> _Work item_
Copy each line in the data below that contains the word "右端函数极限不存在".

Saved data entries
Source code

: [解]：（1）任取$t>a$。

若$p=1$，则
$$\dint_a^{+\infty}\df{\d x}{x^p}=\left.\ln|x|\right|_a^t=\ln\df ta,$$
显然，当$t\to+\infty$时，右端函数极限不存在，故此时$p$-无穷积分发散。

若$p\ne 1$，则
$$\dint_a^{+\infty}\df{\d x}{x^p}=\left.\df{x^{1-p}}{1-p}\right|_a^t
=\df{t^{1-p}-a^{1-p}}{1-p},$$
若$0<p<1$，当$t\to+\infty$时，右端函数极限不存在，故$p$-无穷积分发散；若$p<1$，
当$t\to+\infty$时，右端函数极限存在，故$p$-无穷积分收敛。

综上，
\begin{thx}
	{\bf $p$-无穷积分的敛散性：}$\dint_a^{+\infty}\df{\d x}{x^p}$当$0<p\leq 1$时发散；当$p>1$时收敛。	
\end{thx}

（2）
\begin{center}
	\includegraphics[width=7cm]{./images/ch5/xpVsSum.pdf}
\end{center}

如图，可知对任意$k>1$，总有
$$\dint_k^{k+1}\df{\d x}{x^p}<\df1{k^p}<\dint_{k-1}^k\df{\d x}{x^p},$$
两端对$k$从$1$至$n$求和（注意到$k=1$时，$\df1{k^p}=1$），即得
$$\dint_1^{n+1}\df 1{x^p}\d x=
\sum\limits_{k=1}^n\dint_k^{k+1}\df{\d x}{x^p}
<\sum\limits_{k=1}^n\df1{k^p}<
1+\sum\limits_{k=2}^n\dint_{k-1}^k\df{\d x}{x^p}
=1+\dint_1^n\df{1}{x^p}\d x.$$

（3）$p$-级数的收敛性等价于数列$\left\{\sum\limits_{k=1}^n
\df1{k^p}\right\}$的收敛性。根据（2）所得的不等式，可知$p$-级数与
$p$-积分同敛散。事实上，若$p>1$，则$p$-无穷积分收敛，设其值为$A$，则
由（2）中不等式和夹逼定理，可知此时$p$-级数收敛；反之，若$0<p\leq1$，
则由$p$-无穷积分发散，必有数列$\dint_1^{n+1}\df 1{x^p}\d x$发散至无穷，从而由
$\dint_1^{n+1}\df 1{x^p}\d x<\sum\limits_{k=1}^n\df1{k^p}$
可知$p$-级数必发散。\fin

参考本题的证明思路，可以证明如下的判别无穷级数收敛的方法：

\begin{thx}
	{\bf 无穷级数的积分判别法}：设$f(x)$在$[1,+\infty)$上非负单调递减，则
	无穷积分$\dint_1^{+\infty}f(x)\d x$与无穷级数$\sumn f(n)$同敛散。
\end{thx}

> _Task result_
显然，当$t\to+\infty$时，右端函数极限不存在，故此时$p$-无穷积分发散。
若$0<p<1$，当$t\to+\infty$时，右端函数极限不存在，故$p$-无穷积分发散；若$p<1$，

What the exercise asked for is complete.